Problem to work on |
Scan the records below for lines with the word "FASE", then state how many you find and nothing else.
(Exercise data)
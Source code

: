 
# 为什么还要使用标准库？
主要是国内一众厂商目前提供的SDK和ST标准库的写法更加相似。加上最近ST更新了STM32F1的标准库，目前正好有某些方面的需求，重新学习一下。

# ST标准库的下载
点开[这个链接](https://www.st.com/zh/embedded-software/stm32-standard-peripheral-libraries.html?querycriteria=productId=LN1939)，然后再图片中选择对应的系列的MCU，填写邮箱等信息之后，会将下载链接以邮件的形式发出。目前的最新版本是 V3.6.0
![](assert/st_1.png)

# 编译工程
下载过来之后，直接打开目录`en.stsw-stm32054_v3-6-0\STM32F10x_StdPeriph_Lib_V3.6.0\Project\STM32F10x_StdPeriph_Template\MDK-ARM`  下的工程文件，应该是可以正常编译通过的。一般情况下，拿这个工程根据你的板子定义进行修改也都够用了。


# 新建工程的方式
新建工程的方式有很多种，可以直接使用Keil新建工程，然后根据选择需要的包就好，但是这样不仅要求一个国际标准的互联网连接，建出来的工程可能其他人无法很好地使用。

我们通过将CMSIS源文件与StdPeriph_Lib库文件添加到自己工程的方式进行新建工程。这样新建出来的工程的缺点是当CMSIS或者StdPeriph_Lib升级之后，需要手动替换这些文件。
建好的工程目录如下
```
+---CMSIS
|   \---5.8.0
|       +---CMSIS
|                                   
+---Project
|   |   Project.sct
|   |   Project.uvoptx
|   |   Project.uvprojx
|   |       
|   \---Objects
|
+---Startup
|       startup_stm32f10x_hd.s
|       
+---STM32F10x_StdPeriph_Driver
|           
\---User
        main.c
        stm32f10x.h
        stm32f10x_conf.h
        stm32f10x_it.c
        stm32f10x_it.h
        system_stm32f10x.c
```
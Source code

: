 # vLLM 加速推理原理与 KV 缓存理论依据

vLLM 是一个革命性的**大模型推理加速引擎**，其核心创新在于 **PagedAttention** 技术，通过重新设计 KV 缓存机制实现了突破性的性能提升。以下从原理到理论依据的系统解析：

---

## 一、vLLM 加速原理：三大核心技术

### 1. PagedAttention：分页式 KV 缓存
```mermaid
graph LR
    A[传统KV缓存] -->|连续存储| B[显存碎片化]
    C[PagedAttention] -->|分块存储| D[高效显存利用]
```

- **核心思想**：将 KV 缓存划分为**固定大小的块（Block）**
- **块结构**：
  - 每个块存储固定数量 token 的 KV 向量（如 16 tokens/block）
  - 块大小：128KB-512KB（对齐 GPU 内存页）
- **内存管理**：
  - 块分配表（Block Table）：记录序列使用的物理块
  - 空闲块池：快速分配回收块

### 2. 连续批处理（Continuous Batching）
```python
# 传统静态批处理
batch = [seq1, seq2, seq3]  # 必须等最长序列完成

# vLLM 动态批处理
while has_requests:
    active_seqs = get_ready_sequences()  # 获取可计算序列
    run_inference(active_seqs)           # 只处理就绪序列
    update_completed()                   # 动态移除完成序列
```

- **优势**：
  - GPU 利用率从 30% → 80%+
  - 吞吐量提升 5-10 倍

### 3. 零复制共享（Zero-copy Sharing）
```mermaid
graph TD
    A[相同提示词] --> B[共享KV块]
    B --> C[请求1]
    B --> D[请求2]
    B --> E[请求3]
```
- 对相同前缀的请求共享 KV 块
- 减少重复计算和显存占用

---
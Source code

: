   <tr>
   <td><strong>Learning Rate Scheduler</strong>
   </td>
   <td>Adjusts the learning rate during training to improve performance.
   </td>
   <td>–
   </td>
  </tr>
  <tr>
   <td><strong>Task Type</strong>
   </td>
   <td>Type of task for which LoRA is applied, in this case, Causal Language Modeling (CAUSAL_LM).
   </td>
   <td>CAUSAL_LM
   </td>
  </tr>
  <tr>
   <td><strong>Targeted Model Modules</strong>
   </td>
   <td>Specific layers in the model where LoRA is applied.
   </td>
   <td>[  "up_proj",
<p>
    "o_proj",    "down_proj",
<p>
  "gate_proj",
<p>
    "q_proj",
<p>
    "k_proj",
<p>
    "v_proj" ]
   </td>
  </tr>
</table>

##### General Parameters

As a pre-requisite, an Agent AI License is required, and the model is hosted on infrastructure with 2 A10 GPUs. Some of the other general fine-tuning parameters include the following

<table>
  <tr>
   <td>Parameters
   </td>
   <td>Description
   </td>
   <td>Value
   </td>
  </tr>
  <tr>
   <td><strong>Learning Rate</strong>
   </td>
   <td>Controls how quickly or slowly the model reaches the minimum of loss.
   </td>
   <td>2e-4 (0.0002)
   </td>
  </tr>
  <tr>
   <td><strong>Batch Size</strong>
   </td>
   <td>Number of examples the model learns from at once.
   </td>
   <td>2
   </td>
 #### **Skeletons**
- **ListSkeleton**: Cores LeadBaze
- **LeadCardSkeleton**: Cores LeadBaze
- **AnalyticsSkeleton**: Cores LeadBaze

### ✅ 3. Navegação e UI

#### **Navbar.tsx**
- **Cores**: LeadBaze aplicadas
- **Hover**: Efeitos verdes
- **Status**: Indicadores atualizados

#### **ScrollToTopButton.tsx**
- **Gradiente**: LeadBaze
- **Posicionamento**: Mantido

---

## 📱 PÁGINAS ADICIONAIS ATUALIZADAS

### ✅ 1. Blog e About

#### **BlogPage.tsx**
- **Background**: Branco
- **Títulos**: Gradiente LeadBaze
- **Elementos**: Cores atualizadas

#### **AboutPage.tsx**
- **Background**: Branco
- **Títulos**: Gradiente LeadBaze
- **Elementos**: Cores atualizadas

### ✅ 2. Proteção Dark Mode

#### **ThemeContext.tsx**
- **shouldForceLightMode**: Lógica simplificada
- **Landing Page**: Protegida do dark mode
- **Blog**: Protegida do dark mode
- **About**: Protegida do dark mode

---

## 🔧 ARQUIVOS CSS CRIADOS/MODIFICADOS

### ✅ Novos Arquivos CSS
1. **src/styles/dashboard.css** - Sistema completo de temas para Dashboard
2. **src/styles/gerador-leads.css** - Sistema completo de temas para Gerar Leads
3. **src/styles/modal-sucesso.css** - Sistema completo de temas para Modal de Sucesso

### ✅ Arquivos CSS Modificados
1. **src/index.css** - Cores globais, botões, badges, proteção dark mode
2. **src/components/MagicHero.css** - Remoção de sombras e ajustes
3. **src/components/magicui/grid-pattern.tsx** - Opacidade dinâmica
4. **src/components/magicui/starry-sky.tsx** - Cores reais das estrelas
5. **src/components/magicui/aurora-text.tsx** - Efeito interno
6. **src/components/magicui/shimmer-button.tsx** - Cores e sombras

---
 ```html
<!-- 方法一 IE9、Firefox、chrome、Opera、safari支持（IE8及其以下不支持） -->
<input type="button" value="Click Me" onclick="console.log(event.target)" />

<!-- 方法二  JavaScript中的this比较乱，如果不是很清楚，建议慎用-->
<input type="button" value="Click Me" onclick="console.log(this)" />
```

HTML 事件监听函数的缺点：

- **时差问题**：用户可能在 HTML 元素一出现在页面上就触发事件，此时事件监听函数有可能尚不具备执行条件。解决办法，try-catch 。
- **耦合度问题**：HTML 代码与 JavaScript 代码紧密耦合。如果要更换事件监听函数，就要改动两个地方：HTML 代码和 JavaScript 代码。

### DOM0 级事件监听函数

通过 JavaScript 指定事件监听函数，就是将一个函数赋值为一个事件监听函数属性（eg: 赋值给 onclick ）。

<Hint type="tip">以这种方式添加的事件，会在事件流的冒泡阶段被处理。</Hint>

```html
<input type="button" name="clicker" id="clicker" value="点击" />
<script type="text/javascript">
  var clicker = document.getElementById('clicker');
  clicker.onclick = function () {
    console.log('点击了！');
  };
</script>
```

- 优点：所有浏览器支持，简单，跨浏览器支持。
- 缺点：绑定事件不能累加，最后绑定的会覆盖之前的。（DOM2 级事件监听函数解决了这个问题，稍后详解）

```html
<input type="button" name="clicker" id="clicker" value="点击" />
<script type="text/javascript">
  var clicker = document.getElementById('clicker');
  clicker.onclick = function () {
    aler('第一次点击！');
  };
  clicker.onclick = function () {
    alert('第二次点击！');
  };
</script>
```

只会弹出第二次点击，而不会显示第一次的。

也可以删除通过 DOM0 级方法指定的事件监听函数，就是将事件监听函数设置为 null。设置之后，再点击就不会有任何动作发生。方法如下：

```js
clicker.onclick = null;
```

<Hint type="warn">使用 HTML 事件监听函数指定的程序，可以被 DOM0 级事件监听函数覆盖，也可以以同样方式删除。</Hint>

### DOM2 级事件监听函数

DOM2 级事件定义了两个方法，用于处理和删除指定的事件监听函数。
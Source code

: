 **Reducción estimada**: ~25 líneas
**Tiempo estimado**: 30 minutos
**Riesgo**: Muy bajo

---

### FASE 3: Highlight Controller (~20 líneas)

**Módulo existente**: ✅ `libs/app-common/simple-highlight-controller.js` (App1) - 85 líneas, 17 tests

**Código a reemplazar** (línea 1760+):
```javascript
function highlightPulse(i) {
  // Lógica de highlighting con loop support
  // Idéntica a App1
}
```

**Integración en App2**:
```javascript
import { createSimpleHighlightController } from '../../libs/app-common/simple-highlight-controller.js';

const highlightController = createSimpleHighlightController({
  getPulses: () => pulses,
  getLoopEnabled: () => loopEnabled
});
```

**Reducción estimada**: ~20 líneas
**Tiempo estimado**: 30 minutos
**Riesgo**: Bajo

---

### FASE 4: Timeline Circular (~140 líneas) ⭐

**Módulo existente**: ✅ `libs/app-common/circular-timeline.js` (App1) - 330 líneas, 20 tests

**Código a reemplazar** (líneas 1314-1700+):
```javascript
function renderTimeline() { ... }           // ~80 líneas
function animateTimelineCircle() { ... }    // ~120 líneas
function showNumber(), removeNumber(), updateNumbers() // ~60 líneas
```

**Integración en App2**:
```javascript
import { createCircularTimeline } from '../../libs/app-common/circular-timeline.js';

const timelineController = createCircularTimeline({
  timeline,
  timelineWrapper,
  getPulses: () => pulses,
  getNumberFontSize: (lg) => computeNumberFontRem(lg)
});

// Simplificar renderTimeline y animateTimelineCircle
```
(End Exercise data)
Result for this exercise |
2